|A picture released by NASA shows a scale model of a conventional 32-panel football in Ames’ water channel. (AFP-Yonhap)|
LOS ANGELES (AFP) ― The official 2014 World Cup game ball should make players happy, NASA said after its own aerodynamics testing showed the new design avoided the pitfalls of the unpopular 2010 version.
Players complained the official Jabulani ball from four years ago was too unpredictable ― a result of the almost perfectly smooth design, which meant that the airflow over the ball pulled it in unpredictable directions.
Although some strikers were able to take advantage of the trait, the erratic trajectory drew complaints from goalkeepers who had trouble gauging where to block.

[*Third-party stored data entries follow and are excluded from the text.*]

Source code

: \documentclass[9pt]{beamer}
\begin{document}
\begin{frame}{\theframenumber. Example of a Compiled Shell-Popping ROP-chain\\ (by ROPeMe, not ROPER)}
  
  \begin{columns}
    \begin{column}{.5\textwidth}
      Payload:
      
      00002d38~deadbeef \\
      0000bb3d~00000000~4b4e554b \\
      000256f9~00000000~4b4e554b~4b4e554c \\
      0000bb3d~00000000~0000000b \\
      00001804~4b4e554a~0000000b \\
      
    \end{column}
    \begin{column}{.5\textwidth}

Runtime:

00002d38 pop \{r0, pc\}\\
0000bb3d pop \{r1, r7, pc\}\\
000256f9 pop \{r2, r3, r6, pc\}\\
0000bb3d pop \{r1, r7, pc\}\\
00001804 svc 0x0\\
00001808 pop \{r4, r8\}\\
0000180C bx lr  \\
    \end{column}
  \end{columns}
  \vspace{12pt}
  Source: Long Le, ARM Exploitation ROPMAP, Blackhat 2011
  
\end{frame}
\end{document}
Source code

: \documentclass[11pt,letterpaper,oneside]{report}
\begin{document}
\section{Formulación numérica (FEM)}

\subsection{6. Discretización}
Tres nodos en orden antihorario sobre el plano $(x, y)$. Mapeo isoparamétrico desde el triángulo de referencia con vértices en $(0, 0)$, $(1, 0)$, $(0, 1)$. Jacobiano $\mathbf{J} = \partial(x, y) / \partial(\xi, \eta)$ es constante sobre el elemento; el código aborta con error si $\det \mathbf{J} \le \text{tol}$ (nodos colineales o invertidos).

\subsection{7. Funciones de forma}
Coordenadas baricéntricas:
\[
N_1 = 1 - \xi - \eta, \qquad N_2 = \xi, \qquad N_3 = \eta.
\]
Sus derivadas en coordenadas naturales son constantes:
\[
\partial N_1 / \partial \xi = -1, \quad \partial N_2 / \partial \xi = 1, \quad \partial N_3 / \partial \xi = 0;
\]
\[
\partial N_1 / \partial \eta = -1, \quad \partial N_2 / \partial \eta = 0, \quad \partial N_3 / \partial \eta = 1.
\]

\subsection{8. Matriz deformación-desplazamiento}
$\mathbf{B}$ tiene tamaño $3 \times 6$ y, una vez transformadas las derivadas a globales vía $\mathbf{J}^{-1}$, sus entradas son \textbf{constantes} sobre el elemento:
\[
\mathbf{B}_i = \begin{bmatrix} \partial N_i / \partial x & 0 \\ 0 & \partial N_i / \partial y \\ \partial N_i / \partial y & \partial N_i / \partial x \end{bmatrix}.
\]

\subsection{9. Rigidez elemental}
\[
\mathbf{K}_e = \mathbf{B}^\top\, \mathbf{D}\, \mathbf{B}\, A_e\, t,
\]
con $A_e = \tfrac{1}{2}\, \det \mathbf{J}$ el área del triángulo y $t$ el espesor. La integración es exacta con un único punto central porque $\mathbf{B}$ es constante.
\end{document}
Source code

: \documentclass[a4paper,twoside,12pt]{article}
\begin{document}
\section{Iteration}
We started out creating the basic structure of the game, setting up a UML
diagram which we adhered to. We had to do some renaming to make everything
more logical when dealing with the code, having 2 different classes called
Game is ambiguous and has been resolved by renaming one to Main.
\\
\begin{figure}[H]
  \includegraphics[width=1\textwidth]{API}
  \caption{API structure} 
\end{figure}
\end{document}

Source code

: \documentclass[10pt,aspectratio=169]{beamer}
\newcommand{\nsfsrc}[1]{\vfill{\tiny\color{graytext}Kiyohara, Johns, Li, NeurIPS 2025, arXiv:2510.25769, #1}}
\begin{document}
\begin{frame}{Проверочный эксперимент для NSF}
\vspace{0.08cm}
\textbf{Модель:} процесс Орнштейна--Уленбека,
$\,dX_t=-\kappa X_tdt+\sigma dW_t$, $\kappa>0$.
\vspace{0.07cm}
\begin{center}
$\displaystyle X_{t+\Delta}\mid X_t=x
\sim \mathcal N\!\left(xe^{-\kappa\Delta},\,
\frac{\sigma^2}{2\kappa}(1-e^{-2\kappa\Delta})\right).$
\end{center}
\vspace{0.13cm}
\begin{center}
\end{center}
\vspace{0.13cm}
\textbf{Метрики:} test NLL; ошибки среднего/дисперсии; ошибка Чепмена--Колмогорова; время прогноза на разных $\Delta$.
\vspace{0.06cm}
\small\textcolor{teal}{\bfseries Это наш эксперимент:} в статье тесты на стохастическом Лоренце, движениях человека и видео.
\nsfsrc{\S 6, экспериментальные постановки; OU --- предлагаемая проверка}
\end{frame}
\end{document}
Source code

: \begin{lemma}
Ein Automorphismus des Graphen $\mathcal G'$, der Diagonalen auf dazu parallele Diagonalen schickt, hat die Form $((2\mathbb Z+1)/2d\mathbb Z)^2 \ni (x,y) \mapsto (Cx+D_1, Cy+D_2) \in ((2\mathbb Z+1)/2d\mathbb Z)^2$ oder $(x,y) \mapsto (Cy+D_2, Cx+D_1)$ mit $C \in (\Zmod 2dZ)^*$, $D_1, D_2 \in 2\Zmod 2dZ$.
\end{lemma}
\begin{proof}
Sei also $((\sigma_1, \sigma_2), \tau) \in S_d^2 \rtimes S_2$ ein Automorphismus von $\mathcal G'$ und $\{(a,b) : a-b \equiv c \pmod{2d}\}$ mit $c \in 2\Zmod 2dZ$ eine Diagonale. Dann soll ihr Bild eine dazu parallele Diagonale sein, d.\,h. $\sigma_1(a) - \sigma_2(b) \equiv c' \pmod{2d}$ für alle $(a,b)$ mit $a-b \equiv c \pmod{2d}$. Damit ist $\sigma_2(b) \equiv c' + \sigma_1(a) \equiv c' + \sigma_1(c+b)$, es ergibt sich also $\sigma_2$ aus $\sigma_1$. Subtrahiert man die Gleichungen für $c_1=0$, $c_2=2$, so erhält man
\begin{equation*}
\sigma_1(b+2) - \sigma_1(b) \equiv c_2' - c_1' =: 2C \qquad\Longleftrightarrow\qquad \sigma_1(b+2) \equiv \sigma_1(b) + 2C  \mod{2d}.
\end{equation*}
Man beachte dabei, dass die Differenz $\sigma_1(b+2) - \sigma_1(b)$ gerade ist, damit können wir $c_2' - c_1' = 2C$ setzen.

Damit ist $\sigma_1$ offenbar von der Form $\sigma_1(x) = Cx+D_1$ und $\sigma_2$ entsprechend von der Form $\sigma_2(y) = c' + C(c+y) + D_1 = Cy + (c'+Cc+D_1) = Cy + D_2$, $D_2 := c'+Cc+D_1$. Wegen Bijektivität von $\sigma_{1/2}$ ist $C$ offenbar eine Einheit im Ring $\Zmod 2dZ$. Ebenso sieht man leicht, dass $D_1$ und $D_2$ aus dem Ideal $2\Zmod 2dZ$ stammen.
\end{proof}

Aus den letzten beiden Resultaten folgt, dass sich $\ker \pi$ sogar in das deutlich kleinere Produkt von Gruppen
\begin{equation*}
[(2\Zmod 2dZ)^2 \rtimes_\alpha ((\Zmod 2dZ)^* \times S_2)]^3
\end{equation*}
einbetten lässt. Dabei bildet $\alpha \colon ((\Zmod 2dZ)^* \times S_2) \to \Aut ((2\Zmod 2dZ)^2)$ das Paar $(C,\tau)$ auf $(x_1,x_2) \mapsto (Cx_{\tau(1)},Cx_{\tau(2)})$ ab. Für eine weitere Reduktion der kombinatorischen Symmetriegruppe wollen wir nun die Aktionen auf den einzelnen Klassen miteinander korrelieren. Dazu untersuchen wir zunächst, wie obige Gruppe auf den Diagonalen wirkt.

With memories of 2010 still fresh, Adidas ― which designed and manufactured both balls ― worked to create a more predictable piece of sports equipment this time around.
“Adidas spent two and a half years developing and refining the ball, making it the most tested ball we have ever created,” the company wrote in a product description posted on the FIFA website, where the balls sell for $160 each.
“The Brazuca uses a groundbreaking six-panel design, which improves symmetry, uniformity and efficiency,” it said, adding that the “evolutionary panel shape creates flight speed and enhances roundness.”
The seams around the panels are deeper in the Brazuca than in the 2010 ball, NASA said, and the panels are covered in tiny bumps ― all designed to direct the airflow around the ball to help it move faster and straighter.
“There is a thin layer of air that forms near the ball’s surface called the boundary layer, and it is the state and behavior of that layer that is critical to the performance of the ball,” explained Rabi Mehta, chief of the Experimental Aero-Physics Branch at NASA’s Ames Research Center in California.
The tiny bumps and deep seams disturb that layer of air, Mehta said, which reduce the low-pressure wake behind a ball that slows it down.
He demonstrated the effect in a wind tunnel in the lab, releasing laser-highlighted smoke over the ball at different wind speeds to demonstrate the flow patterns.
“What we are looking for in the smoke patterns is at what speed the smoke patterns suddenly change,” remarked Mehta.
For the 2014 ball, that effect happens at speeds of around 48 kilometers per hour ― and is much less noticeable at 50 to 55 miles per hour, the typical kick speed of a World Cup player.
The reverse was true of the 2010 ball, Mehta said.
“The players should be happier with the new ball,” he predicted. “It is more stable in flight and will handle more like a traditional 32-panel ball.”